Task objective - Print, word for word, the opening line of the data below and every line after it through the line that contains "# Introduction: Buffering", but not the pictures.

Records contained in a dataset
⟨
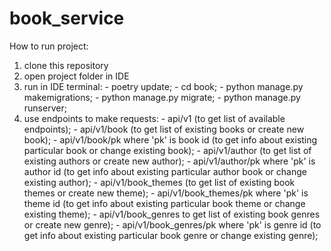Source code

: # book_service

How to run project:
1. clone this repository
2. open project folder in IDE
3. run in IDE terminal: 
        - poetry update;
        - cd book;
        - python manage.py makemigrations;
        - python manage.py migrate;
        - python manage.py runserver;
4. use endpoints to make requests:
        - api/v1 (to get list of available endpoints);
        - api/v1/book (to get list of existing books or create new book);
        - api/v1/book/pk where 'pk' is book id (to get info about existing particular book or change existing book);
        - api/v1/author (to get list of existing authors or create new author);
        - api/v1/author/pk where 'pk' is author id (to get info about existing particular author book or change existing author);
        - api/v1/book_themes (to get list of existing book themes or create new theme);
        - api/v1/book_themes/pk where 'pk' is theme id (to get info about existing particular book theme or change existing theme);
        - api/v1/book_genres to get list of existing book genres or create new genre);
        - api/v1/book_genres/pk where 'pk' is genre id (to get info about existing particular book genre or change existing genre);
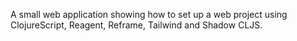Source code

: 
A small web application showing how to set up a web project using ClojureScript, Reagent, Reframe, Tailwind and Shadow CLJS.
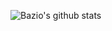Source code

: ![Bazio's github stats](https://github-readme-stats.vercel.app/api?username=anuraghazra&theme=nightowl&show_icons=true)
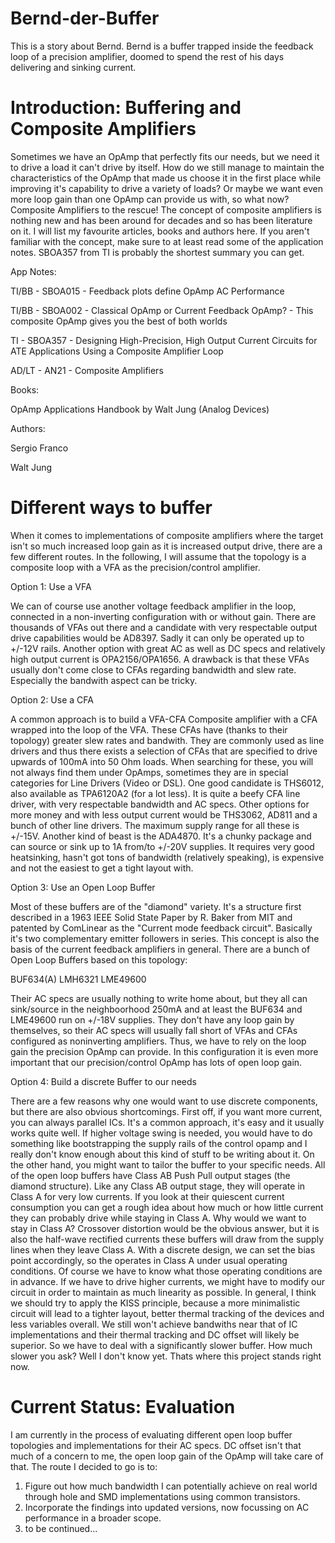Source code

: # Bernd-der-Buffer
This is a story about Bernd. Bernd is a buffer trapped inside the feedback loop of a precision amplifier, doomed to spend the rest of his days delivering and sinking current.

# Introduction: Buffering and Composite Amplifiers

Sometimes we have an OpAmp that perfectly fits our needs, but we need it to drive a load it can't drive by itself. How do we still manage to maintain the characteristics of the OpAmp that made us choose it in the first place while improving it's capability to drive a variety of loads? Or maybe we want even more loop gain than one OpAmp can provide us with, so what now? Composite Amplifiers to the rescue! The concept of composite amplifiers is nothing new and has been around for decades and so has been literature on it. I will list my favourite articles, books and authors here. If you aren't familiar with the concept, make sure to at least read some of the application notes. SBOA357 from TI is probably the shortest summary you can get.

App Notes:

TI/BB - SBOA015 - Feedback plots define OpAmp AC Performance 

TI/BB - SBOA002 - Classical OpAmp or Current Feedback OpAmp? - This composite OpAmp gives you the best of both worlds

TI - SBOA357 - Designing High-Precision, High Output Current Circuits for ATE Applications Using a Composite Amplifier Loop

AD/LT - AN21 - Composite Amplifiers

Books:

OpAmp Applications Handbook by Walt Jung (Analog Devices)

Authors:

Sergio Franco

Walt Jung

# Different ways to buffer

When it comes to implementations of composite amplifiers where the target isn't so much increased loop gain as it is increased output drive, there are a few different routes. In the following, I will assume that the topology is a composite loop with a VFA as the precision/control amplifier.

Option 1: Use a VFA

We can of course use another voltage feedback amplifier in the loop, connected in a non-inverting configuration with or without gain. There are thousands of VFAs out there and a candidate with very respectable output drive capabilities would be AD8397. Sadly it can only be operated up to +/-12V rails. Another option with great AC as well as DC specs and relatively high output current is OPA2156/OPA1656. A drawback is that these VFAs usually don't come close to CFAs regarding bandwidth and slew rate. Especially the bandwith aspect can be tricky.

Option 2: Use a CFA

A common approach is to build a VFA-CFA Composite amplifier with a CFA wrapped into the loop of the VFA. These CFAs have (thanks to their topology) greater slew rates and bandwith. They are commonly used as line drivers and thus there exists a selection of CFAs that are specified to drive upwards of 100mA into 50 Ohm loads. When searching for these, you will not always find them under OpAmps, sometimes they are in special categories for Line Drivers (Video or DSL). One good candidate is THS6012, also available as TPA6120A2 (for a lot less). It is quite a beefy CFA line driver, with very respectable bandwidth and AC specs. Other options for more money and with less output current would be THS3062, AD811 and a bunch of other line drivers. The maximum supply range for all these is +/-15V. Another kind of beast is the ADA4870. It's a chunky package and can source or sink up to 1A from/to +/-20V supplies. It requires very good heatsinking, hasn't got tons of bandwidth (relatively speaking), is expensive and not the easiest to get a tight layout with.

Option 3: Use an Open Loop Buffer

Most of these buffers are of the "diamond" variety. It's a structure first described in a 1963 IEEE Solid State Paper by R. Baker from MIT and patented by ComLinear as the "Current mode feedback circuit". Basically it's two complementary emitter followers in series. This concept is also the basis of the current feedback amplifiers in general. There are a bunch of Open Loop Buffers based on this topology:

BUF634(A)
LMH6321
LME49600

Their AC specs are usually nothing to write home about, but they all can sink/source in the neighboorhood 250mA and at least the BUF634 and LME49600 run on +/-18V supplies. They don't have any loop gain by themselves, so their AC specs will usually fall short of VFAs and CFAs configured as noninverting amplifiers. Thus, we have to rely on the loop gain the precision OpAmp can provide. In this configuration it is even more important that our precision/control OpAmp has lots of open loop gain.

Option 4: Build a discrete Buffer to our needs

There are a few reasons why one would want to use discrete components, but there are also obvious shortcomings. First off, if you want more current, you can always parallel ICs. It's a common approach, it's easy and it usually works quite well. If higher voltage swing is needed, you would have to do something like bootstrapping the supply rails of the control opamp and I really don't know enough about this kind of stuff to be writing about it. On the other hand, you might want to tailor the buffer to your specific needs. All of the open loop buffers have Class AB Push Pull output stages (the diamond structure). Like any Class AB output stage, they will operate in Class A for very low currents. If you look at their quiescent current consumption you can get a rough idea about how much or how little current they can probably drive while staying in Class A. Why would we want to stay in Class A? Crossover distortion would be the obvious answer, but it is also the half-wave rectified currents these buffers will draw from the supply lines when they leave Class A. With a discrete design, we can set the bias point accordingly, so the operates in Class A under usual operating conditions. Of course we have to know what those operating conditions are in advance. If we have to drive higher currents, we might have to modify our circuit in order to maintain as much linearity as possible. In general, I think we should try to apply the KISS principle, because a more minimalistic circuit will lead to a tighter layout, better thermal tracking of the devices and less variables overall. We still won't achieve bandwiths near that of IC implementations and their thermal tracking and DC offset will likely be superior. So we have to deal with a significantly slower buffer. How much slower you ask? Well I don't know yet. Thats where this project stands right now.

# Current Status: Evaluation

I am currently in the process of evaluating different open loop buffer topologies and implementations for their AC specs. DC offset isn't that much of a concern to me, the open loop gain of the OpAmp will take care of that. The route I decided to go is to:

1. Figure out how much bandwidth I can potentially achieve on real world through hole and SMD implementations using common transistors.
2. Incorporate the findings into updated versions, now focussing on AC performance in a broader scope.
3. to be continued...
⟩
Final answer -
Source code

: # book_service

How to run project:
1. clone this repository
2. open project folder in IDE
3. run in IDE terminal: 
        - poetry update;
        - cd book;
        - python manage.py makemigrations;
        - python manage.py migrate;
        - python manage.py runserver;
4. use endpoints to make requests:
        - api/v1 (to get list of available endpoints);
        - api/v1/book (to get list of existing books or create new book);
        - api/v1/book/pk where 'pk' is book id (to get info about existing particular book or change existing book);
        - api/v1/author (to get list of existing authors or create new author);
        - api/v1/author/pk where 'pk' is author id (to get info about existing particular author book or change existing author);
        - api/v1/book_themes (to get list of existing book themes or create new theme);
        - api/v1/book_themes/pk where 'pk' is theme id (to get info about existing particular book theme or change existing theme);
        - api/v1/book_genres to get list of existing book genres or create new genre);
        - api/v1/book_genres/pk where 'pk' is genre id (to get info about existing particular book genre or change existing genre);
Source code

: 
A small web application showing how to set up a web project using ClojureScript, Reagent, Reframe, Tailwind and Shadow CLJS.
Source code

: ![Bazio's github stats](https://github-readme-stats.vercel.app/api?username=anuraghazra&theme=nightowl&show_icons=true)
Source code

: # Bernd-der-Buffer
This is a story about Bernd. Bernd is a buffer trapped inside the feedback loop of a precision amplifier, doomed to spend the rest of his days delivering and sinking current.

# Introduction: Buffering and Composite Amplifiers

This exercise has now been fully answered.